- Democrats winning the House in the 2018 mid-term elections will slow many of US President Donald Trump’s policy proposals.
- But one item on Trump’s agenda on which he could actually double down is his trade war with China.
- Trump’s ability to attack China without Congress will make it easier to escalate the trade war.
The midterm elections will have a significant imprint on the policy course of the next two years, as the GOP push for more tax cuts, Obamacare repeal, and other wish-list items will likely be stymied by the Democrat-controlled House.
But the gridlock coming to Washington is unlikely to slow down one of President Donald Trump’s newest and most impactful policies: the trade war with China. Analysts and economists say the president may even double down on the fight with Beijing.
“China trade tensions will continue and possibly worsen,” said Isaac Boltansky, a policy analyst at research and trading firm Compass Point. “We believe the electoral split-decision will result in President Trump’s trade rhetoric – especially with China – becoming more bellicose in the weeks ahead.”
For his part, Trump suggested a possible deal with China during a post-midterm press conference on Wednesday.
“We’re going to try and make a deal with China because I want to have great relationships with President Xi, as I do, and also with China,” Trump said. Trump and Xi are scheduled to meet on the sidelines of the G20 summit at the end of November.
But in the same press conference, Trump touted the amount of money generated by tariffs on roughly $US250 billion of Chinese imports. Meanwhile, the rest of his administration has been aggressively going after Beijing despite the president’s recent suggestions of a possible deal.
Boltansky noted that the complexity of the disagreements between the US and China, which leaves little hope for a quick deal. And he said that both Trump’s and Xi’s stubbornness makes it less likely that the two sides can come to a resolution anytime soon.
There are also reports that the US is preparing tariffs on all remaining Chinese imports not already caught up in the conflict – some $US257 billion worth of goods.
Trump has nothing to do but fight China
The Democratic House takeover may actually mean less likelihood of congressional intervention to stop the trade war.
“GOP House leaders failed to restrain the president’s escalating tariff wars because they didn’t want to challenge a president of their own party,” said Daniel Griswold, a senior research fellow at the pro-free trade Mercatus Center. “Democratic House leaders in the new Congress are unlikely to challenge Trump on China and steel because they largely agree with him.”
The GOP is generally viewed as the party more inclined to support free trade. The party helped pass the North American Free Trade Agreement, or NAFTA, in the 1990s. Even President Barack Obama’s Trans-Pacific Partnership received the bulk of its congressional support from Republicans.
Democrats have been historically more sceptical of free-trade deals, and many party members have been sympathetic to Trump’s tough talk on China.
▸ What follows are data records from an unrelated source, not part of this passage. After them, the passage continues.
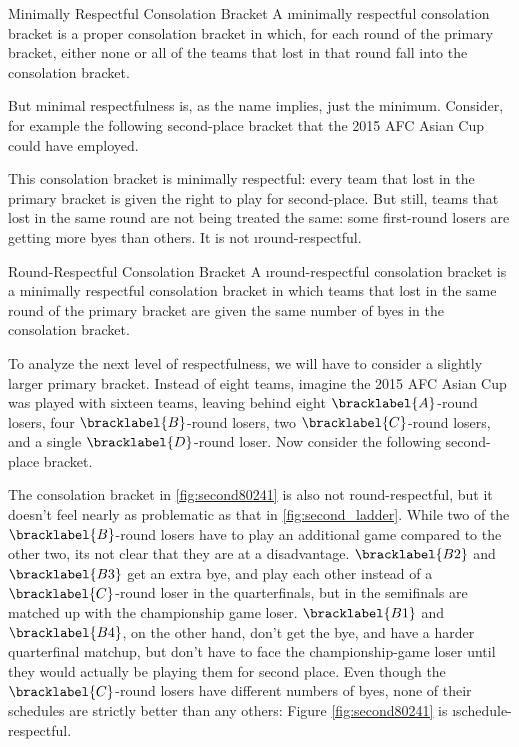 {    

    \begin{definition}{Minimally Respectful Consolation Bracket}{}
        A \i{minimally respectful} consolation bracket is a proper consolation bracket in which, for each round of the primary bracket, either none or all of the teams that lost in that round fall into the consolation bracket.
    \end{definition}

    But minimal respectfulness is, as the name implies, just the minimum. Consider, for example the following second-place bracket that the 2015 AFC Asian Cup could have employed.


    This consolation bracket is minimally respectful: every team that lost in the primary bracket is given the right to play for second-place. But still, teams that lost in the same round are not being treated the same: some first-round losers are getting more byes than others. It is not \i{round-respectful}.

    \begin{definition}{Round-Respectful Consolation Bracket}{}
        A \i{round-respectful} consolation bracket is a minimally respectful consolation bracket in which teams that lost in the same round of the primary bracket are given the same number of byes in the consolation bracket.
    \end{definition}

    To analyze the next level of respectfulness, we will have to consider a slightly larger primary bracket. Instead of eight teams, imagine the 2015 AFC Asian Cup was played with sixteen teams, leaving behind eight $\bracklabel{A}$-round losers, four $\bracklabel{B}$-round losers, two $\bracklabel{C}$-round losers, and a single $\bracklabel{D}$-round loser. Now consider the following second-place bracket.


    The consolation bracket in \ref{fig:second80241} is also not round-respectful, but it doesn't feel nearly as problematic as that in \ref{fig:second_ladder}. While two of the $\bracklabel{B}$-round losers have to play an additional game compared to the other two, its not clear that they are at a disadvantage. $\bracklabel{B2}$ and $\bracklabel{B3}$ get an extra bye, and play each other instead of a $\bracklabel{C}$-round loser in the quarterfinals, but in the semifinals are matched up with the championship game loser. $\bracklabel{B1}$ and $\bracklabel{B4}$, on the other hand, don't get the bye, and have a harder quarterfinal matchup, but don't have to face the championship-game loser until they would actually be playing them for second place. Even though the $\bracklabel{C}$-round losers have different numbers of byes, none of their schedules are strictly better than any others: Figure \ref{fig:second80241} is \i{schedule-respectful}.

}
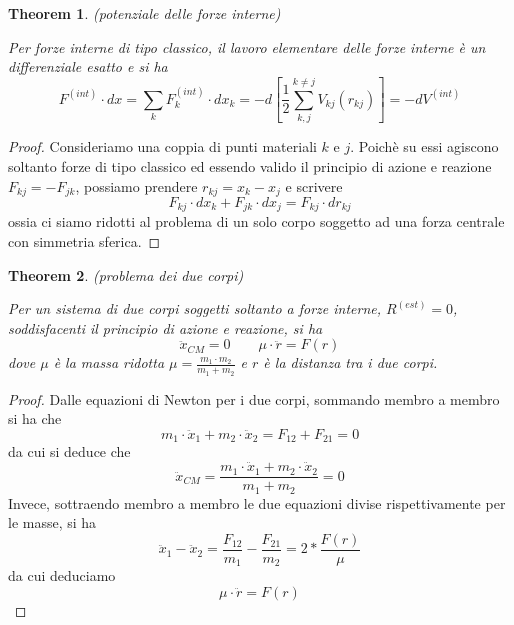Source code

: \documentclass{article}
\newtheorem{theorem}{Theorem}[section]
\begin{document}
            \begin{theorem}(potenziale delle forze interne)
                \label{thm:potenziale delle forze interne}

                Per forze interne di tipo classico, il lavoro elementare delle forze interne è un differenziale esatto e si ha 
                \[ F^{(int)} \cdot dx = \sum_k F_k^{(int)} \cdot dx_k = -d[\frac{1}{2} \sum_{k, j}^{k \neq j} V_{kj}(r_{kj})] = -dV^{(int)} \]

            \end{theorem}
            \begin{proof}

                Consideriamo una coppia di punti materiali $k$ e $j$. Poichè su essi agiscono soltanto forze di tipo classico ed essendo valido il principio di azione e reazione 
                $F_{kj} = - F_{jk}$, possiamo prendere $r_{kj} = x_k - x_j$ e scrivere \[ F_{kj} \cdot dx_k + F_{jk} \cdot dx_j = F_{kj} \cdot dr_{kj} \]
                ossia ci siamo ridotti al problema di un solo corpo soggetto ad una forza centrale con simmetria sferica.

            \end{proof}

            \begin{theorem}(problema dei due corpi)
                \label{thm:problema dei due corpi}

                Per un sistema di due corpi soggetti soltanto a forze interne, $R^{(est)} = 0$, soddisfacenti il principio di azione e reazione, si ha 
                \[ \ddot{x}_{CM} = 0 \quad \quad \mu \cdot \ddot{r} = F(r) \] dove $\mu$ è la massa ridotta $\mu = \frac{m_1 \cdot m_2}{m_1 + m_2}$ e $r$ è la distanza tra i due corpi.

            \end{theorem}
            \begin{proof}
                
                Dalle equazioni di Newton per i due corpi, sommando membro a membro si ha che \[ m_1 \cdot \ddot{x}_1 + m_2 \cdot \ddot{x}_2 = F_{12} + F_{21} = 0 \] da cui si deduce che 
                \[ \ddot{x}_{CM} = \frac{m_1 \cdot \ddot{x}_1 + m_2 \cdot \ddot{x}_2}{m_1 + m_2} = 0 \]
                Invece, sottraendo membro a membro le due equazioni divise rispettivamente per le masse, si ha \[ \ddot{x}_1 - \ddot{x}_2 = \frac{F_{12}}{m_1} - \frac{F_{21}}{m_2} = 2 * \frac{F(r)}{\mu} \]
                da cui deduciamo \[ \mu \cdot \ddot{r} = F(r) \]

            \end{proof}
\end{document}
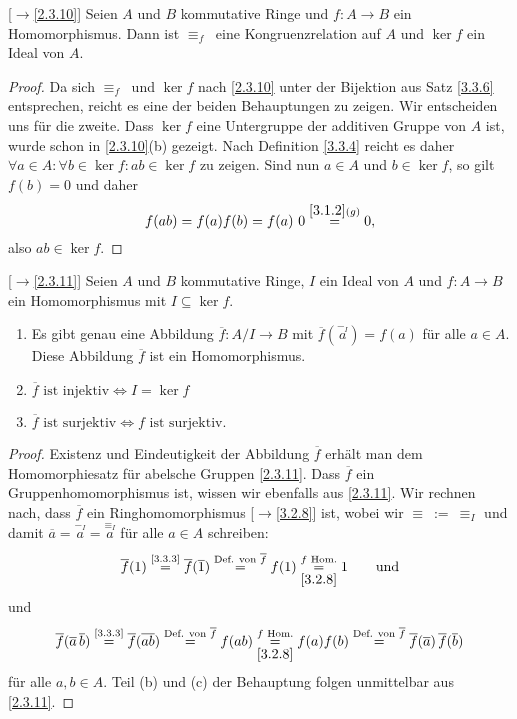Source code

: \documentclass[../../main.tex]{subfiles}
\begin{document}
\begin{defprop}\label{3.3.15}[$\to$\ref{2.3.10}]
Seien $A$ und $B$ kommutative Ringe und $f\colon A\to B$ ein Homomorphismus. Dann ist $\equiv_f~$ eine Kongruenzrelation auf $A$ und
$\ker f$ ein Ideal von $A$.
\end{defprop}

\begin{proof}
Da sich $\equiv_f~$ und $\ker f$ nach \ref{2.3.10} unter der Bijektion aus Satz \ref{3.3.6} entsprechen, reicht es eine der beiden Behauptungen zu zeigen. Wir entscheiden uns für die
zweite. Dass $\ker f$ eine Untergruppe der additiven Gruppe von $A$ ist, wurde schon in \ref{2.3.10}(b) gezeigt. Nach Definition \ref{3.3.4} reicht es daher
$\forall a\in A:\forall b\in\ker f:ab\in\ker f$ zu zeigen. Sind nun $a\in A$ und $b\in\ker f$, so gilt $f(b)=0$ und daher $$f(ab)=f(a)f(b)=f(a)~0\overset{\ref{3.1.2}(g)}=0,$$
also $ab\in\ker f$.
\end{proof}

\begin{sat}\label{3.3.16}{\rm[$\to$\ref{2.3.11}]}
Seien $A$ und $B$ kommutative Ringe, $I$ ein Ideal von $A$ und $f\colon A\to B$ ein Homomorphismus
mit $I\subseteq\ker f$.
\begin{enumerate}[\rm(a)]
\item
Es gibt genau eine Abbildung $\overline f\colon A/I\to B$ mit
$\overline f(\overset{-_I}a)=f(a)$ für alle $a\in A$. Diese Abbildung $\overline f$ ist ein Homomorphismus.
\item
$\text{$\overline f$ ist injektiv}\iff I=\ker f$
\item
$\text{$\overline f$ ist surjektiv}\iff\text{$f$ ist surjektiv.}$
\end{enumerate}
\end{sat}
\begin{proof}
Existenz und Eindeutigkeit der Abbildung $\overline f$ erhält man dem Homomorphiesatz für abelsche Gruppen \ref{2.3.11}.
Dass $\overline f$ ein Gruppenhomomorphismus ist, wissen wir ebenfalls aus \ref{2.3.11}. Wir rechnen nach, dass $\overline f$ ein Ringhomomorphismus [$\to$\ref{3.2.8}] ist, wobei
wir $\equiv~:=~\equiv_I$ und damit $\overline a=\overset{-_I}a=\overset{\equiv_I}a$ für alle $a\in A$ schreiben:
$$\overline f(1)\overset{\text{\ref{3.3.3}}}=\overline f(\overline 1)\overset{\text{Def. von $\overline f$}}=f(1)\overset{\text{$f$ Hom.}}{\underset{\ref{3.2.8}}=}1\qquad\text{und}$$
und
$$\overline f(\overline a\,\overline b)\overset{\text{\ref{3.3.3}}}=\overline f(\overline{ab})\overset{\text{Def. von $\overline f$}}=f(ab)\overset{\text{$f$ Hom.}}{\underset{\ref{3.2.8}}=}f(a)f(b)
\overset{\text{Def. von $\overline f$}}=\overline f(\overline a)\,\overline f(\overline b)
$$
für alle $a,b\in A$.
Teil (b) und (c) der Behauptung folgen unmittelbar aus \ref{2.3.11}.
\end{proof}
\end{document}
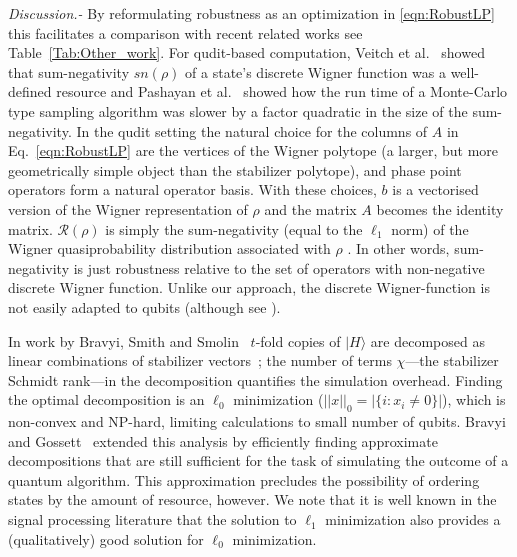 \documentclass[aps,prl,twocolumn,showpacs,superscriptaddress,groupedaddress,amsmath,amssymb]{revtex4-1}  %
\def\ket #1{\vert #1\rangle}
\begin{document}
\noindent\textit{Discussion.-} By reformulating robustness as an optimization in \eqref{eqn:RobustLP} this facilitates a comparison with recent related works see Table~\ref{Tab:Other_work}. For qudit-based computation, Veitch et al.~\cite{veitch_resource_2014} showed that sum-negativity $sn(\rho)$ of a state's discrete Wigner function was a well-defined resource and Pashayan et al.~\cite{pashayan_estimating_2015} showed how the run time of a Monte-Carlo type sampling algorithm was slower by a factor quadratic in the size of the sum-negativity. In the qudit setting the natural choice for the columns of $A$ in Eq.~\eqref{eqn:RobustLP} are the vertices of the Wigner polytope (a larger, but more geometrically simple object than the stabilizer polytope), and phase point operators form a natural operator basis. With these choices, $b$ is a vectorised version of the Wigner representation of $\rho$ and the matrix $A$ becomes the identity matrix. $\mathcal{R}(\rho)$ is simply the sum-negativity (equal to the $\ell_1$ norm) of the Wigner quasiprobability distribution associated with $\rho$ . In other words, sum-negativity is just robustness relative to the set of operators with non-negative discrete Wigner function.  Unlike our approach, the discrete Wigner-function is not easily adapted to qubits (although see \cite{delfosse_wigner_2015,raussendorf_contextuality_2015}).

In work by Bravyi, Smith and Smolin~\cite{bravyi_trading_2016} $t$-fold copies of $\ket{H}$ are decomposed as linear combinations of stabilizer vectors~\cite{garcia_geometry_2014}; the number of terms $\chi$---the stabilizer Schmidt rank---in the decomposition quantifies the simulation overhead. Finding the optimal decomposition is an $\ell_0$ minimization ($||x||_0=|\{i: x_i \neq 0\}|$), which is non-convex and NP-hard, limiting calculations to small number of qubits. Bravyi and Gossett~\cite{bravyi_improved_2016} extended this analysis by efficiently finding approximate decompositions that are still sufficient for the task of simulating the outcome of a quantum algorithm. This approximation precludes the possibility of ordering states by the amount of resource, however.  We note that it is well known in the signal processing literature \cite{candes_decoding_2005} that the solution to $\ell_1$ minimization also provides a (qualitatively) good solution for $\ell_0$ minimization.
\end{document}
The Democratic House triumph will also leave Trump with few policy options to focus his attention, said James Knightley, chief international economist at ING.
“The President is likely to focus his attention on areas where his executive powers give him more leeway to set the agenda, such as trade policy,” Knightley said. “This suggests that he is likely to continue pushing hard on China to make concessions that will contribute to getting the bilateral trade deficit lower and do more to protect US intellectual property rights.”
The trade war is a concern for economists who say the new duties will increase costs for US businesses and consumers. Ultimately, economists predict that a protracted trade war with China could cause US economic growth to slow – and in the worst-case scenario push the country into a recession.
Trump’s trade war has been conducted almost exclusively using executive powers enacted by various acts of Congress. For instance, the China tariffs were imposed under the auspices of the Trade Act of 1974. This means that even if they wanted to, Democrats have few options to slow down the trade war’s escalation.
“We expect Trump to lean in heavily on trade – it is one of the few unilateral policies he can enact in a now gridlocked Washington,” said Chris Krueger, a policy strategist at Cowen Washington Research Group.